Skip to content
  • Zhuocheng Ding's avatar
    958ac3c4
    system/cpus: Fix CPUState.nr_cores' calculation · 958ac3c4
    Zhuocheng Ding authored
    
    
    From CPUState.nr_cores' comment, it represents "number of cores within
    this CPU package".
    
    After 003f230e ("machine: Tweak the order of topology members in
    struct CpuTopology"), the meaning of smp.cores changed to "the number of
    cores in one die", but this commit missed to change CPUState.nr_cores'
    calculation, so that CPUState.nr_cores became wrong and now it
    misses to consider numbers of clusters and dies.
    
    At present, only i386 is using CPUState.nr_cores.
    
    But as for i386, which supports die level, the uses of CPUState.nr_cores
    are very confusing:
    
    Early uses are based on the meaning of "cores per package" (before die
    is introduced into i386), and later uses are based on "cores per die"
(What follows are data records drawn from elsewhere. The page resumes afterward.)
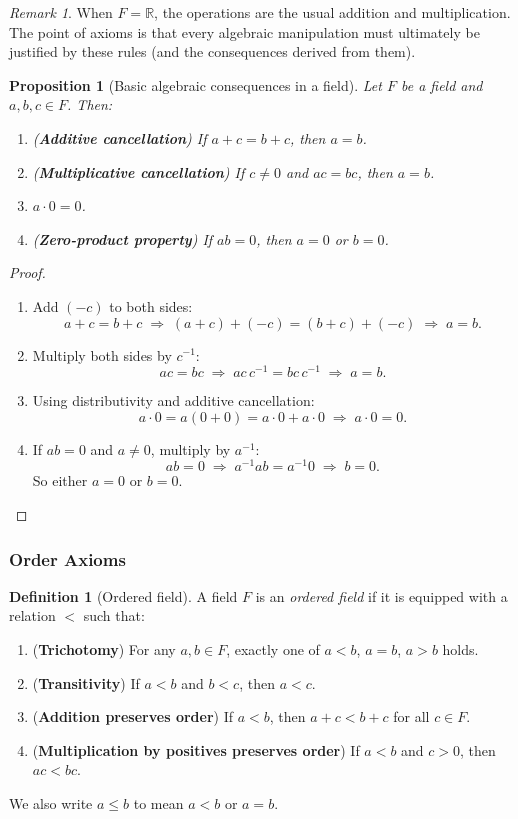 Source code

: \documentclass[12pt]{article}
\numberwithin{equation}{section}
\newcommand{\RR}{\mathbb{R}}
\theoremstyle{plain}
\newtheorem{proposition}[theorem]{Proposition}
\theoremstyle{definition}
\newtheorem{definition}[theorem]{Definition}
\theoremstyle{remark}
\newtheorem{remark}[theorem]{Remark}
\begin{document}
\begin{remark}
When $F=\RR$, the operations are the usual addition and multiplication. The point of axioms is that every algebraic manipulation must ultimately be justified by these rules (and the consequences derived from them).
\end{remark}

\begin{proposition}[Basic algebraic consequences in a field]\label{prop:field-basic}
Let $F$ be a field and $a,b,c\in F$. Then:
\begin{enumerate}[label=(\alph*)]
\item (\textbf{Additive cancellation}) If $a+c=b+c$, then $a=b$.
\item (\textbf{Multiplicative cancellation}) If $c\neq 0$ and $ac=bc$, then $a=b$.
\item $a\cdot 0 = 0$.
\item (\textbf{Zero-product property}) If $ab=0$, then $a=0$ or $b=0$.
\end{enumerate}
\end{proposition}

\begin{proof}
\begin{enumerate}[label=(\alph*)]
\item Add $(-c)$ to both sides:
\[
a+c=b+c \;\Rightarrow\; (a+c)+(-c)=(b+c)+(-c)
\;\Rightarrow\; a=b.
\]
\item Multiply both sides by $c^{-1}$:
\[
ac=bc \;\Rightarrow\; ac\,c^{-1}=bc\,c^{-1} \;\Rightarrow\; a=b.
\]
\item Using distributivity and additive cancellation:
\[
a\cdot 0 = a(0+0)=a\cdot 0 + a\cdot 0 \;\Rightarrow\; a\cdot 0 = 0.
\]
\item If $ab=0$ and $a\neq 0$, multiply by $a^{-1}$:
\[
ab=0 \;\Rightarrow\; a^{-1}ab=a^{-1}0 \;\Rightarrow\; b=0.
\]
So either $a=0$ or $b=0$.
\end{enumerate}
\end{proof}

\subsubsection{Order Axioms}

\begin{definition}[Ordered field]
A field $F$ is an \emph{ordered field} if it is equipped with a relation $<$ such that:
\begin{enumerate}[label=(O\arabic*)]
\item (\textbf{Trichotomy}) For any $a,b\in F$, exactly one of $a<b$, $a=b$, $a>b$ holds.
\item (\textbf{Transitivity}) If $a<b$ and $b<c$, then $a<c$.
\item (\textbf{Addition preserves order}) If $a<b$, then $a+c<b+c$ for all $c\in F$.
\item (\textbf{Multiplication by positives preserves order}) If $a<b$ and $c>0$, then $ac<bc$.
\end{enumerate}
We also write $a\le b$ to mean $a<b$ or $a=b$.
\end{definition}
\end{document}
    (after die's introduction).
    
    This difference is due to that commit a94e1428 ("target/i386: Add
    CPUID.1F generation support for multi-dies PCMachine") misunderstood
    that CPUState.nr_cores means "cores per die" when calculated
    CPUID.1FH.01H:EBX. After that, the changes in i386 all followed this
    wrong understanding.
    
    With the influence of 003f230e and a94e1428, for i386 currently
    the result of CPUState.nr_cores is "cores per die", thus the original
    uses of CPUState.cores based on the meaning of "cores per package" are
    wrong when multiple dies exist:
    1. In cpu_x86_cpuid() of target/i386/cpu.c, CPUID.01H:EBX[bits 23:16] is
       incorrect because it expects "cpus per package" but now the
       result is "cpus per die".
    2. In cpu_x86_cpuid() of target/i386/cpu.c, for all leaves of CPUID.04H:
       EAX[bits 31:26] is incorrect because they expect "cpus per package"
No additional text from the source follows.